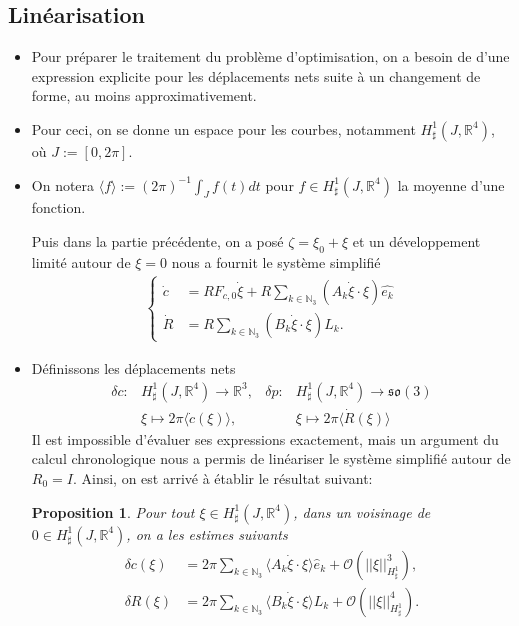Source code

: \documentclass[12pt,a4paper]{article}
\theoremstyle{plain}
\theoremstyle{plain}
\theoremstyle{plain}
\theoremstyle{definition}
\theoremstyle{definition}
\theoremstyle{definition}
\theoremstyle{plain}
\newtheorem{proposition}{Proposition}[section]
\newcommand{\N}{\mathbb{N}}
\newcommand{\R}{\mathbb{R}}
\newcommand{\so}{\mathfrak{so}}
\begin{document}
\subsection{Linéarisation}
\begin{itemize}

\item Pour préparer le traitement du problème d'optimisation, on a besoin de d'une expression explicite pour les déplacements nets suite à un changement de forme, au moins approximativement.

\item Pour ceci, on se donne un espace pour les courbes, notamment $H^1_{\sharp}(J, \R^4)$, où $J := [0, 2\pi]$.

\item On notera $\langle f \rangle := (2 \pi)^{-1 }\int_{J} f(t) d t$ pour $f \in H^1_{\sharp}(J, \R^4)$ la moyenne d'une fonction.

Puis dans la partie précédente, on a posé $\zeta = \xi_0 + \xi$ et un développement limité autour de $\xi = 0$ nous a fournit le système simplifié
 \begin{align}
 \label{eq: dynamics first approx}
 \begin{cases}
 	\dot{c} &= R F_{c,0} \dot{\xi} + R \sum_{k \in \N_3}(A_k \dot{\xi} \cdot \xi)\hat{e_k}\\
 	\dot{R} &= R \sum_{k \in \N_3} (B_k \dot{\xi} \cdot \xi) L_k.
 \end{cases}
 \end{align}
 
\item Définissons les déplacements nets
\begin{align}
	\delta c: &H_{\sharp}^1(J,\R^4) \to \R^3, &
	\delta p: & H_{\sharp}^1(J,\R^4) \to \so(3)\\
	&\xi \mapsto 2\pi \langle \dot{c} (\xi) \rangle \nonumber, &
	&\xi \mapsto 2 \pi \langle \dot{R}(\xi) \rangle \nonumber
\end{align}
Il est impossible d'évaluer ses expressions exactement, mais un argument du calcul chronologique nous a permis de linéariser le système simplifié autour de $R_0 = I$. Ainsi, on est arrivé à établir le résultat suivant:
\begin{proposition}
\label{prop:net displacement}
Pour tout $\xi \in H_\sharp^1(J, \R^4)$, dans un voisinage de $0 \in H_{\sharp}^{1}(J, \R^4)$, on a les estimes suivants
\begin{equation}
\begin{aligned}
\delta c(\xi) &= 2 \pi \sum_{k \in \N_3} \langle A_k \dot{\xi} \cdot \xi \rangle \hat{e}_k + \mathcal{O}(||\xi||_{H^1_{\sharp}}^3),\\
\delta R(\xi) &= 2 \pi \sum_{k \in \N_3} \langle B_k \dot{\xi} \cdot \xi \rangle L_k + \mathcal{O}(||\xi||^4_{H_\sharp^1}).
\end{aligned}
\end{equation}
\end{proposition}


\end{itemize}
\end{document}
* * *
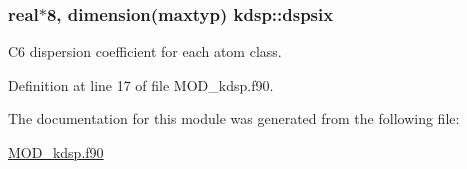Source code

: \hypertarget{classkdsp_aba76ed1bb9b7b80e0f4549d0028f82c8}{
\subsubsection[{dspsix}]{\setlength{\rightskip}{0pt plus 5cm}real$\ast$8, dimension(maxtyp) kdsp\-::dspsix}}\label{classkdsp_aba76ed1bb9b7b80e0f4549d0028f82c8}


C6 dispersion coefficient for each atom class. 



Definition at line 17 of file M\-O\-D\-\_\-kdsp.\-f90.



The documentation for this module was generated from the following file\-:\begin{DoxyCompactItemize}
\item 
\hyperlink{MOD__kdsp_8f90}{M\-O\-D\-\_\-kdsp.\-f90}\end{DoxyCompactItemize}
...
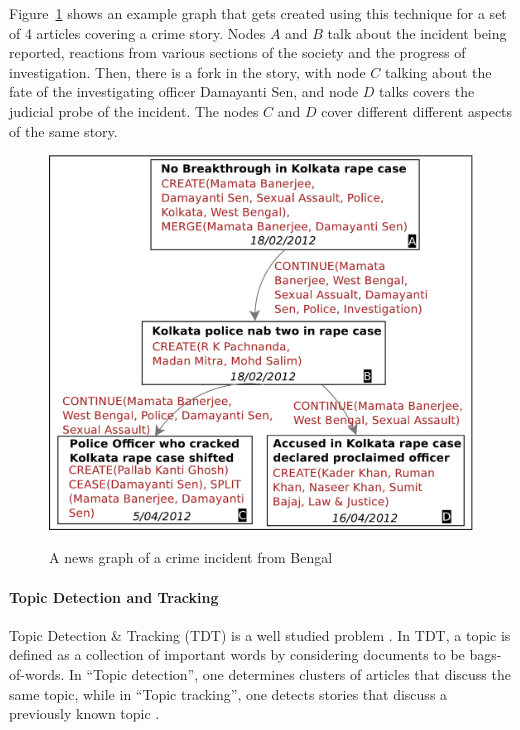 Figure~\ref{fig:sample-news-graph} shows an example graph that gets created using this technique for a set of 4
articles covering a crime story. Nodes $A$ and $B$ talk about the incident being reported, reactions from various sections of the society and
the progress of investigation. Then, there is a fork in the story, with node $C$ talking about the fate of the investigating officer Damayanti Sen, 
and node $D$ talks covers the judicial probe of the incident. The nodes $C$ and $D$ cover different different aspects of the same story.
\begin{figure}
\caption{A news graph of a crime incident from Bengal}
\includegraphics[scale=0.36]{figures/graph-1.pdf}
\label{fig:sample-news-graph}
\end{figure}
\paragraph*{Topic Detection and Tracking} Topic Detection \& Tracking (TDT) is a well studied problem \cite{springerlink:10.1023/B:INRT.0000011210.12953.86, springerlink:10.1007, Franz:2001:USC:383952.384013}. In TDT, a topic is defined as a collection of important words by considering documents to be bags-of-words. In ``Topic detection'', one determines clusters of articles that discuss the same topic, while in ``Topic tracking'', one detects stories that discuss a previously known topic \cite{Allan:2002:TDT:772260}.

| The task |
Search the entries for the word "crime". Copy every line where it occurs.

| Task response |
articles covering a crime story. Nodes $A$ and $B$ talk about the incident being reported, reactions from various sections of the society and
\caption{A news graph of a crime incident from Bengal}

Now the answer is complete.